Link aggregation support is exclusive to the IBM z9 EC GA3 and z9 BC GA2 servers and is applicable to the OSA-Express2 features when configured as CHPID type OSD (QDIO). This support makes it possible to dynamically add or remove OSA ports for "on-demand" bandwidth, transparent recovery of a failed link within the aggregated group, and the ability to "remove" an OSA card temporarily for upgrades without bringing down the virtual network.

One of the key items in link aggregation support is the load balancing done on the VSwitch. All active OSA-Express2 ports within a VSwitch port group are used in the transmission of data between z/VM's VSwitch and the connected physical switch.
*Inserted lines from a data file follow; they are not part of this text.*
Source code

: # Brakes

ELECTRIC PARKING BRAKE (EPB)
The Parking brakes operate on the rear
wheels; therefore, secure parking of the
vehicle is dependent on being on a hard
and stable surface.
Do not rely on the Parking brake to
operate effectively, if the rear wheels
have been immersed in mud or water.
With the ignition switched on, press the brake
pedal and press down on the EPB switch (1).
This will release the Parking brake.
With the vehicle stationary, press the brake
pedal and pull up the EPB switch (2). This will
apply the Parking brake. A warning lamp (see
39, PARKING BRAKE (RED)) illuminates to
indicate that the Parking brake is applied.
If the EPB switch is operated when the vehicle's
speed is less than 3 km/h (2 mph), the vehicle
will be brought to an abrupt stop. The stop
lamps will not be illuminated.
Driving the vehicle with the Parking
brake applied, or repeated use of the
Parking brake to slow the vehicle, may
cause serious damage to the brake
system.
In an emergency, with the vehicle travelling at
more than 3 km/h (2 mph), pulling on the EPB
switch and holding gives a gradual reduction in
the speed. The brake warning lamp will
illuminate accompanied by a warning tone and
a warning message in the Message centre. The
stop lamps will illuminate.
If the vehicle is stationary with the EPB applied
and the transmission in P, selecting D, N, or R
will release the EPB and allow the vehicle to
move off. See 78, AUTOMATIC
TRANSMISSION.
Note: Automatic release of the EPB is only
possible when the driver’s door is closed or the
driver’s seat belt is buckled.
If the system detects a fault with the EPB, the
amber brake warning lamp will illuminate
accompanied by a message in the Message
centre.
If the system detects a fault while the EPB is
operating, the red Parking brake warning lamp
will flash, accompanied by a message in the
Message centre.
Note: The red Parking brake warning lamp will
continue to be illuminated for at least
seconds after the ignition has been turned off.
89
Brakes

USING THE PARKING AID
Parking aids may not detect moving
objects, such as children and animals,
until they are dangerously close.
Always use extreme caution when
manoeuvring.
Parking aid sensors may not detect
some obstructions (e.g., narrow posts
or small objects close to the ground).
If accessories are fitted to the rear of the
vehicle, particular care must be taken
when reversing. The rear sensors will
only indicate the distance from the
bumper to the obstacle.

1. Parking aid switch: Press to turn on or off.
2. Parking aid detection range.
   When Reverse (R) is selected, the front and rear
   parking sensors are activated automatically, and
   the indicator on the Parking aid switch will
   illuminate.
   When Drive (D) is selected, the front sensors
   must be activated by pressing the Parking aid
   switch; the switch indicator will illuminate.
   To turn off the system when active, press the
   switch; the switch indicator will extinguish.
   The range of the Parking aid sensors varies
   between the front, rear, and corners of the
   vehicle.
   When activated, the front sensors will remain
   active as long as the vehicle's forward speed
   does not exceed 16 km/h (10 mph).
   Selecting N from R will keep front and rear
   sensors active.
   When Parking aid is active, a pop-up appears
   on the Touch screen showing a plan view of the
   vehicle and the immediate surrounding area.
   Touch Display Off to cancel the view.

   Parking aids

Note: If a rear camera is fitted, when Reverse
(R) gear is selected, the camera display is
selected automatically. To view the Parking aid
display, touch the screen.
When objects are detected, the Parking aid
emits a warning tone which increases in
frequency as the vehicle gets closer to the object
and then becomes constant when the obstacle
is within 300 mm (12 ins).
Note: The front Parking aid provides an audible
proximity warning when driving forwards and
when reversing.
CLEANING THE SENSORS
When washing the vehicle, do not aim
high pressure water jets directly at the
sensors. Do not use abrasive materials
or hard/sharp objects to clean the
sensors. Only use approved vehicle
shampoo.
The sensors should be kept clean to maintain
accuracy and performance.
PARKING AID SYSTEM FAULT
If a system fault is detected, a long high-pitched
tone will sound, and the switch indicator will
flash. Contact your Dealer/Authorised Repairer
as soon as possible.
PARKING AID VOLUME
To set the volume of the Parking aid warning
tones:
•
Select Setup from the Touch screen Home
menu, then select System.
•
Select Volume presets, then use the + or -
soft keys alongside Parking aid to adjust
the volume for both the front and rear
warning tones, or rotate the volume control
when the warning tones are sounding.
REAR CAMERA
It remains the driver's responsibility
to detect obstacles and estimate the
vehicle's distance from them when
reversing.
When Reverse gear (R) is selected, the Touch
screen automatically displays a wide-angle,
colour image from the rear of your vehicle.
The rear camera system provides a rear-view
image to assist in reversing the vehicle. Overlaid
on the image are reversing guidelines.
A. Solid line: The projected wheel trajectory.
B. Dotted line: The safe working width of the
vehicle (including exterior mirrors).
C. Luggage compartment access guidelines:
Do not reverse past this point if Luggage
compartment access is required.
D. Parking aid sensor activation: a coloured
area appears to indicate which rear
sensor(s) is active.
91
The VSwitch logic will attempt to distribute the load equally across all the ports within the group. The actual load balancing achieved will depend on the frame rate of the different conversations taking place across the OSA-Express2 ports and the load balance interval specified by the SET PORT GROUP INTERVAL command. It is also important to know that the VSwitch cannot control what devices are used for the inbound data -- the physical switch controls that. The VSwitch can only affect which devices are used for the outbound data. For further details about load balancing refer to the z/VM Connectivity book.

Method

The measurements were done on a 2094-733 with 4 dedicated processors in each of two LPARs.

A 6509 Cisco switch was used for the measurements in this report. It was configured with standard layer 2 ports for the base measurements and the following commands were issued in order to configure the group/LACP ports for the group measurements.

  • configure terminal
  • interface range gigabitEthernet 2/23 -24
  • no ip address
  • channel-protocol lacp
  • channel-group 1 mode active
  • exit
  • interface port-channel 1
  • switchport trunk encapsulation dot1q
  • switchport mode trunk
  • no shutdown
  • end

The Application Workload Modeler (AWM) was used to drive the workload for VSwitch. (Refer to AWM Workload for more information.) A complete set of runs was done for RR and STR workloads for each of the following: base 5.3.0 with 1 Linux guest client/server pair, base 5.3.0 with 2 Linux guest client/server pairs, 5.3.0 link aggregation (hereafter referred to as group) with 1 Linux guest cleint/server pair, and 5.3.0 group with 2 Linux guest client/server pairs. In addition, these workloads were run using 1 OSA card and again using 2 OSA cards. The following figures show the specific environment(s) for the measurements referred to in this section.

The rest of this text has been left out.